Below are the records; give again exactly the line with "Menu with 'Show", the line with "<!-- [![Creative Commons", and each line that lies between them, and nothing besides.

__________

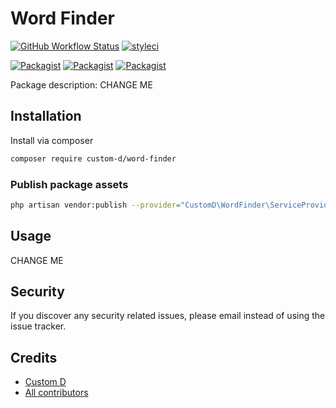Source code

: # Word Finder

[![GitHub Workflow Status](https://github.com/custom-d/word-finder/workflows/Run%20tests/badge.svg)](https://github.com/custom-d/word-finder/actions)
[![styleci](https://styleci.io/repos/CHANGEME/shield)](https://styleci.io/repos/CHANGEME)

[![Packagist](https://img.shields.io/packagist/v/custom-d/word-finder.svg)](https://packagist.org/packages/custom-d/word-finder)
[![Packagist](https://poser.pugx.org/custom-d/word-finder/d/total.svg)](https://packagist.org/packages/custom-d/word-finder)
[![Packagist](https://img.shields.io/packagist/l/custom-d/word-finder.svg)](https://packagist.org/packages/custom-d/word-finder)

Package description: CHANGE ME

## Installation

Install via composer

```bash
composer require custom-d/word-finder
```

### Publish package assets

```bash
php artisan vendor:publish --provider="CustomD\WordFinder\ServiceProvider"
```

## Usage

CHANGE ME

## Security

If you discover any security related issues, please email
instead of using the issue tracker.

## Credits

- [Custom D](https://github.com/custom-d/word-finder)
- [All contributors](https://github.com/custom-d/word-finder/graphs/contributors)

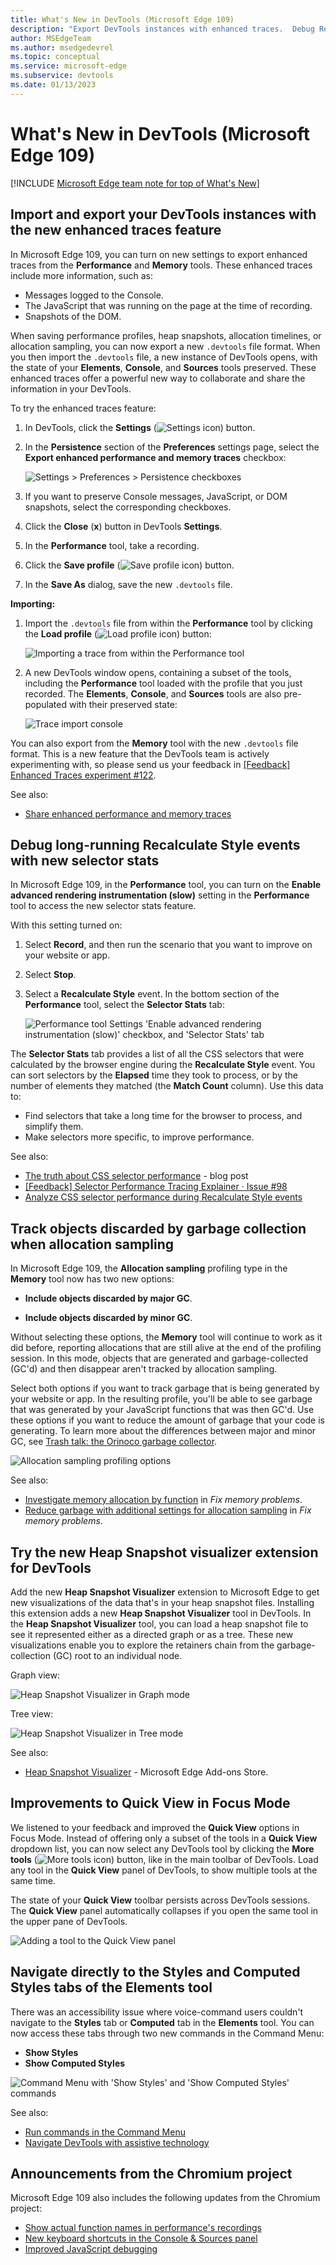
 ```yaml
---
title: What's New in DevTools (Microsoft Edge 109)
description: "Export DevTools instances with enhanced traces.  Debug Recalculate Styles events in Performance tool with selector stats.  Track GC'd objects when Allocation sampling in Memory tool.  Heap Snapshot Visualizer.  Quick View in Focus Mode has all tools.  Navigate directly to Styles in Elements tool.  And more."
author: MSEdgeTeam
ms.author: msedgedevrel
ms.topic: conceptual
ms.service: microsoft-edge
ms.subservice: devtools
ms.date: 01/13/2023
---
```

# What's New in DevTools (Microsoft Edge 109)

[!INCLUDE [Microsoft Edge team note for top of What's New](../../includes/edge-whats-new-note.md)]


<!-- ====================================================================== -->
## Import and export your DevTools instances with the new enhanced traces feature

<!-- Subtitle: Use enhanced traces to preserve Console messages, DOM snapshots, and the JavaScript running on the page when exporting a heap snapshot or performance trace. -->

In Microsoft Edge 109, you can turn on new settings to export enhanced traces from the **Performance** and **Memory** tools.  These enhanced traces include more information, such as:
*  Messages logged to the Console.
*  The JavaScript that was running on the page at the time of recording.
*  Snapshots of the DOM.

When saving performance profiles, heap snapshots, allocation timelines, or allocation sampling, you can now export a new `.devtools` file format.  When you then import the `.devtools` file, a new instance of DevTools opens, with the state of your **Elements**, **Console**, and **Sources** tools preserved.  These enhanced traces offer a powerful new way to collaborate and share the information in your DevTools.

To try the enhanced traces feature:

1. In DevTools, click the **Settings** (![Settings icon](./devtools-109-images/settings-gear-icon-light-theme.png)) button.

1. In the **Persistence** section of the **Preferences** settings page, select the **Export enhanced performance and memory traces** checkbox:

   ![Settings > Preferences > Persistence checkboxes](./devtools-109-images/enhanced-trace-settings.png)

1. If you want to preserve Console messages, JavaScript, or DOM snapshots, select the corresponding checkboxes.

1. Click the **Close** (**x**) button in DevTools **Settings**.

1. In the **Performance** tool, take a recording.

1. Click the **Save profile** (![Save profile icon](./devtools-109-images/save-profile-icon.png)) button.

1. In the **Save As** dialog, save the new `.devtools` file.


**Importing:**

1. Import the `.devtools` file from within the **Performance** tool by clicking the **Load profile** (![Load profile icon](./devtools-109-images/load-profile-icon.png)) button:

   ![Importing a trace from within the Performance tool](./devtools-109-images/enhanced-trace-import.png)

1. A new DevTools window opens, containing a subset of the tools, including the **Performance** tool loaded with the profile that you just recorded.  The **Elements**, **Console**, and **Sources** tools are also pre-populated with their preserved state:

   ![Trace import console](./devtools-109-images/enhanced-trace-import-console.png)

You can also export from the **Memory** tool with the new `.devtools` file format.  This is a new feature that the DevTools team is actively experimenting with, so please send us your feedback in [[Feedback] Enhanced Traces experiment #122](https://github.com/MicrosoftEdge/DevTools/issues/122).

See also:
* [Share enhanced performance and memory traces](../../../experimental-features/share-traces.md)


<!-- ====================================================================== -->
## Debug long-running Recalculate Style events with new selector stats

<!-- Subtitle: Understand which of your CSS selectors are contributing to slow performance of your website or app. -->

In Microsoft Edge 109, in the **Performance** tool, you can turn on the **Enable advanced rendering instrumentation (slow)** setting in the **Performance** tool to access the new selector stats feature.

With this setting turned on:

1. Select **Record**, and then run the scenario that you want to improve on your website or app.

1. Select **Stop**.

1. Select a **Recalculate Style** event.  In the bottom section of the **Performance** tool, select the **Selector Stats** tab:

   ![Performance tool Settings 'Enable advanced rendering instrumentation (slow)' checkbox, and 'Selector Stats' tab](./devtools-109-images/advanced-rendering-instrum.png)

The **Selector Stats** tab provides a list of all the CSS selectors that were calculated by the browser engine during the **Recalculate Style** event.  You can sort selectors by the **Elapsed** time they took to process, or by the number of elements they matched (the **Match Count** column).  Use this data to:

* Find selectors that take a long time for the browser to process, and simplify them.
* Make selectors more specific, to improve performance.

See also:
* [The truth about CSS selector performance](https://blogs.windows.com/msedgedev/2023/01/17/the-truth-about-css-selector-performance/) - blog post
* [[Feedback] Selector Performance Tracing Explainer · Issue #98](https://github.com/MicrosoftEdge/DevTools/issues/98)
* [Analyze CSS selector performance during Recalculate Style events](../../../evaluate-performance/selector-stats.md)


<!-- ====================================================================== -->
## Track objects discarded by garbage collection when allocation sampling

<!-- Subtitle: Use the new options under Allocation sampling to track how much garbage your website or app is generating. -->
<!-- or: how much detached memory, memory leaks, unused allocated memory -->

In Microsoft Edge 109, the **Allocation sampling** profiling type in the **Memory** tool now has two new options:

*  **Include objects discarded by major GC**.

*  **Include objects discarded by minor GC**.

Without selecting these options, the **Memory** tool will continue to work as it did before, reporting allocations that are still alive at the end of the profiling session.  In this mode, objects that are generated and garbage-collected (GC'd) and then disappear aren't tracked by allocation sampling.

Select both options if you want to track garbage that is being generated by your website or app.  In the resulting profile, you'll be able to see garbage that was generated by your JavaScript functions that was then GC'd.  Use these options if you want to reduce the amount of garbage that your code is generating.  To learn more about the differences between major and minor GC, see [Trash talk: the Orinoco garbage collector](https://v8.dev/blog/trash-talk).

![Allocation sampling profiling options](./devtools-109-images/allocation-sampling-profiling-options.png)
 
See also:
* [Investigate memory allocation by function](../../../memory-problems/index.md#investigate-memory-allocation-by-function) in _Fix memory problems_.
* [Reduce garbage with additional settings for allocation sampling](../../../memory-problems/index.md#reduce-garbage-with-additional-settings-for-allocation-sampling) in _Fix memory problems_.


<!-- ====================================================================== -->
## Try the new Heap Snapshot visualizer extension for DevTools

<!-- Subtitle: Visualize the data in your heap snapshot like you've never seen before, as a directed graph or a tree. -->

Add the new **Heap Snapshot Visualizer** extension to Microsoft Edge to get new visualizations of the data that's in your heap snapshot files.  Installing this extension adds a new **Heap Snapshot Visualizer** tool in DevTools.  In the **Heap Snapshot Visualizer** tool, you can load a heap snapshot file to see it represented either as a directed graph or as a tree.  These new visualizations enable you to explore the retainers chain from the garbage-collection (GC) root to an individual node.

Graph view:

![Heap Snapshot Visualizer in Graph mode](./devtools-109-images/heap-snapshot-visualizer-graph.png)

Tree view:

![Heap Snapshot Visualizer in Tree mode](./devtools-109-images/heap-snapshot-visualizer-tree.png)

See also:
* [Heap Snapshot Visualizer](https://microsoftedge.microsoft.com/addons/detail/heap-snapshot-visualizer/fceldlhognbemkgfacnffkdanocidgce) - Microsoft Edge Add-ons Store.


<!-- ====================================================================== -->
## Improvements to Quick View in Focus Mode

<!-- Subtitle: Quick View now allows you to pick any tool, show several tools at once and persists across sessions. -->

We listened to your feedback and improved the **Quick View** options in Focus Mode.  Instead of offering only a subset of the tools in a **Quick View** dropdown list, you can now select any DevTools tool by clicking the **More tools** (![More tools icon](./devtools-109-images/more-tools-icon-light-theme.png)) button, like in the main toolbar of DevTools.  Load any tool in the **Quick View** panel of DevTools, to show multiple tools at the same time.

The state of your **Quick View** toolbar persists across DevTools sessions.  The **Quick View** panel automatically collapses if you open the same tool in the upper pane of DevTools.

![Adding a tool to the Quick View panel](./devtools-109-images/add-tool-to-quick-view.png)


<!-- ====================================================================== -->
## Navigate directly to the Styles and Computed Styles tabs of the Elements tool

<!-- Subtitle: Use the Command Menu to directly navigate to the Styles tab of the Elements tool. -->

There was an accessibility issue where voice-command users couldn't navigate to the **Styles** tab or **Computed** tab in the **Elements** tool.  You can now access these tabs through two new commands in the Command Menu:
* **Show Styles**
* **Show Computed Styles**

![Command Menu with 'Show Styles' and 'Show Computed Styles' commands](./devtools-109-images/show-styles.png)

See also:
* [Run commands in the Command Menu](../../../command-menu/index.md)
* [Navigate DevTools with assistive technology](../../../accessibility/navigation.md)


<!-- ====================================================================== -->
## Announcements from the Chromium project

Microsoft Edge 109 also includes the following updates from the Chromium project:

* [Show actual function names in performance's recordings](https://developer.chrome.com/blog/new-in-devtools-109/#performance)
* [New keyboard shortcuts in the Console & Sources panel](https://developer.chrome.com/blog/new-in-devtools-109/#keyboard-shortcuts)
* [Improved JavaScript debugging](https://developer.chrome.com/blog/new-in-devtools-109/#debugging)


<!-- ====================================================================== -->
<!-- uncomment if content is copied from developer.chrome.com to this page -->

<!-- > [!NOTE]
> Portions of this page are modifications based on work created and [shared by Google](https://developers.google.com/terms/site-policies) and used according to terms described in the [Creative Commons Attribution 4.0 International License](https://creativecommons.org/licenses/by/4.0).
> The original page for announcements from the Chromium project is [What's New in DevTools (Chrome 109)](https://developer.chrome.com/blog/new-in-devtools-109) and is authored by [Jecelyn Yeen](https://developers.google.com/web/resources/contributors#jecelynyeen) (Developer advocate working on Chrome DevTools at Google). -->


<!-- ====================================================================== -->
<!-- uncomment if content is copied from developer.chrome.com to this page -->

<!-- [![Creative Commons License](../../../../media/cc-logo/88x31.png)](https://creativecommons.org/licenses/by/4.0)
This work is licensed under a [Creative Commons Attribution 4.0 International License](https://creativecommons.org/licenses/by/4.0). -->
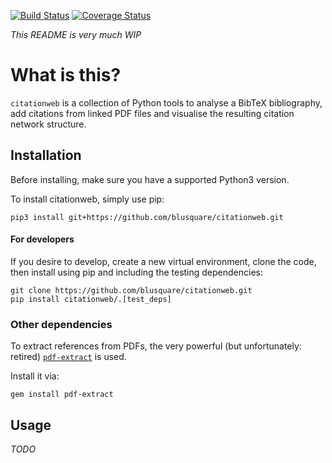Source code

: [![Build Status](https://travis-ci.org/blusquare/citationweb.svg?branch=master)](https://travis-ci.org/blusquare/citationweb)
[![Coverage Status](https://coveralls.io/repos/github/blusquare/citationweb/badge.svg?branch=master)](https://coveralls.io/github/blusquare/citationweb?branch=master)

_This README is very much WIP_

# What is this?
`citationweb` is a collection of Python tools to analyse a BibTeX bibliography, add citations from linked PDF files and visualise the resulting citation network structure.


## Installation
Before installing, make sure you have a supported Python3 version.

To install citationweb, simply use pip:
```
pip3 install git+https://github.com/blusquare/citationweb.git
```

#### For developers
If you desire to develop, create a new virtual environment, clone the code, then install using pip and including the testing dependencies:
```
git clone https://github.com/blusquare/citationweb.git
pip install citationweb/.[test_deps]
```

### Other dependencies
To extract references from PDFs, the very powerful (but unfortunately: retired) [`pdf-extract`](https://github.com/Crossref/pdfextract) is used.

Install it via:
```
gem install pdf-extract
```


## Usage
_TODO_
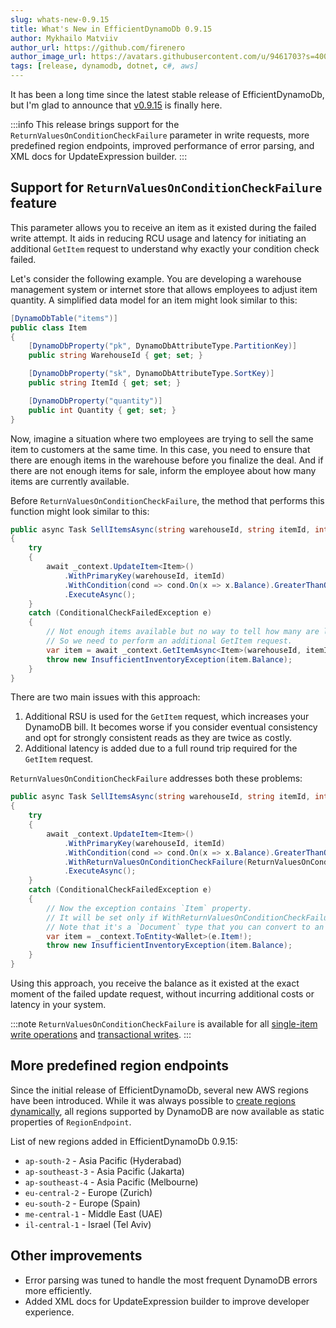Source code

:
 ```yaml
---
slug: whats-new-0.9.15
title: What's New in EfficientDynamoDb 0.9.15
author: Mykhailo Matviiv
author_url: https://github.com/firenero
author_image_url: https://avatars.githubusercontent.com/u/9461703?s=400&u=a677c383395a1debb6ae6fe1a50d6b039b28f203&v=4
tags: [release, dynamodb, dotnet, c#, aws]
---
```


It has been a long time since the latest stable release of EfficientDynamoDb, but I'm glad to announce that [v0.9.15](https://github.com/AllocZero/EfficientDynamoDb/releases/tag/effddb-v0.9.15) is finally here.

:::info
This release brings support for the `ReturnValuesOnConditionCheckFailure` parameter in write requests, more predefined region endpoints, improved performance of error parsing, and XML docs for UpdateExpression builder.
:::

## Support for `ReturnValuesOnConditionCheckFailure` feature

This parameter allows you to receive an item as it existed during the failed write attempt.
It aids in reducing RCU usage and latency for initiating an additional `GetItem` request to understand why exactly your condition check failed.

Let's consider the following example.
You are developing a warehouse management system or internet store that allows employees to adjust item quantity.
A simplified data model for an item might look similar to this:

```csharp
[DynamoDbTable("items")]
public class Item 
{
    [DynamoDbProperty("pk", DynamoDbAttributeType.PartitionKey)]
    public string WarehouseId { get; set; }

    [DynamoDbProperty("sk", DynamoDbAttributeType.SortKey)]
    public string ItemId { get; set; }

    [DynamoDbProperty("quantity")]
    public int Quantity { get; set; }
}
```

Now, imagine a situation where two employees are trying to sell the same item to customers at the same time.
In this case, you need to ensure that there are enough items in the warehouse before you finalize the deal.
And if there are not enough items for sale, inform the employee about how many items are currently available.

Before `ReturnValuesOnConditionCheckFailure`, the method that performs this function might look similar to this:

```csharp
public async Task SellItemsAsync(string warehouseId, string itemId, int quantity)
{
    try 
    {
        await _context.UpdateItem<Item>()
            .WithPrimaryKey(warehouseId, itemId)
            .WithCondition(cond => cond.On(x => x.Balance).GreaterThanOrEqualTo(10))
            .ExecuteAsync();
    }
    catch (ConditionalCheckFailedException e)
    {
        // Not enough items available but no way to tell how many are left.
        // So we need to perform an additional GetItem request.
        var item = await _context.GetItemAsync<Item>(warehouseId, itemId);
        throw new InsufficientInventoryException(item.Balance);
    }
}
```

There are two main issues with this approach:

1. Additional RSU is used for the `GetItem` request, which increases your DynamoDB bill.
It becomes worse if you consider eventual consistency and opt for strongly consistent reads as they are twice as costly.
2. Additional latency is added due to a full round trip required for the `GetItem` request.

`ReturnValuesOnConditionCheckFailure` addresses both these problems:

```csharp
public async Task SellItemsAsync(string warehouseId, string itemId, int quantity)
{
    try 
    {
        await _context.UpdateItem<Item>()
            .WithPrimaryKey(warehouseId, itemId)
            .WithCondition(cond => cond.On(x => x.Balance).GreaterThanOrEqualTo(10))
            .WithReturnValuesOnConditionCheckFailure(ReturnValuesOnConditionCheckFailure.AllOld)
            .ExecuteAsync();
    }
    catch (ConditionalCheckFailedException e)
    {
        // Now the exception contains `Item` property. 
        // It will be set only if WithReturnValuesOnConditionCheckFailure is set.
        // Note that it's a `Document` type that you can convert to an entity.
        var item = _context.ToEntity<Wallet>(e.Item!);
        throw new InsufficientInventoryException(item.Balance);
    }
}
```

Using this approach, you receive the balance as it existed at the exact moment of the failed update request, without incurring additional costs or latency in your system.

:::note
`ReturnValuesOnConditionCheckFailure` is available for all [single-item write operations](/docs/dev-guide/high-level/write) and [transactional writes](/docs/dev-guide/high-level/transact#transactwriteitems).
:::

## More predefined region endpoints

Since the initial release of EfficientDynamoDb, several new AWS regions have been introduced.
While it was always possible to [create regions dynamically](/docs/dev-guide/configuration/region-endpoint#create-regions-dynamically), all regions supported by DynamoDB are now available as static properties of `RegionEndpoint`.

List of new regions added in EfficientDynamoDb 0.9.15:

* `ap-south-2` - Asia Pacific (Hyderabad)
* `ap-southeast-3` - Asia Pacific (Jakarta)
* `ap-southeast-4` - Asia Pacific (Melbourne)
* `eu-central-2` - Europe (Zurich)
* `eu-south-2` - Europe (Spain)
* `me-central-1` - Middle East (UAE)
* `il-central-1` - Israel (Tel Aviv)

## Other improvements

* Error parsing was tuned to handle the most frequent DynamoDB errors more efficiently.
* Added XML docs for UpdateExpression builder to improve developer experience.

__________

**SOLUTION:**
![Command Menu with 'Show Styles' and 'Show Computed Styles' commands](./devtools-109-images/show-styles.png)

See also:
* [Run commands in the Command Menu](../../../command-menu/index.md)
* [Navigate DevTools with assistive technology](../../../accessibility/navigation.md)


<!-- ====================================================================== -->
## Announcements from the Chromium project

Microsoft Edge 109 also includes the following updates from the Chromium project:

* [Show actual function names in performance's recordings](https://developer.chrome.com/blog/new-in-devtools-109/#performance)
* [New keyboard shortcuts in the Console & Sources panel](https://developer.chrome.com/blog/new-in-devtools-109/#keyboard-shortcuts)
* [Improved JavaScript debugging](https://developer.chrome.com/blog/new-in-devtools-109/#debugging)


<!-- ====================================================================== -->
<!-- uncomment if content is copied from developer.chrome.com to this page -->

<!-- > [!NOTE]
> Portions of this page are modifications based on work created and [shared by Google](https://developers.google.com/terms/site-policies) and used according to terms described in the [Creative Commons Attribution 4.0 International License](https://creativecommons.org/licenses/by/4.0).
> The original page for announcements from the Chromium project is [What's New in DevTools (Chrome 109)](https://developer.chrome.com/blog/new-in-devtools-109) and is authored by [Jecelyn Yeen](https://developers.google.com/web/resources/contributors#jecelynyeen) (Developer advocate working on Chrome DevTools at Google). -->


<!-- ====================================================================== -->
<!-- uncomment if content is copied from developer.chrome.com to this page -->

<!-- [![Creative Commons License](../../../../media/cc-logo/88x31.png)](https://creativecommons.org/licenses/by/4.0)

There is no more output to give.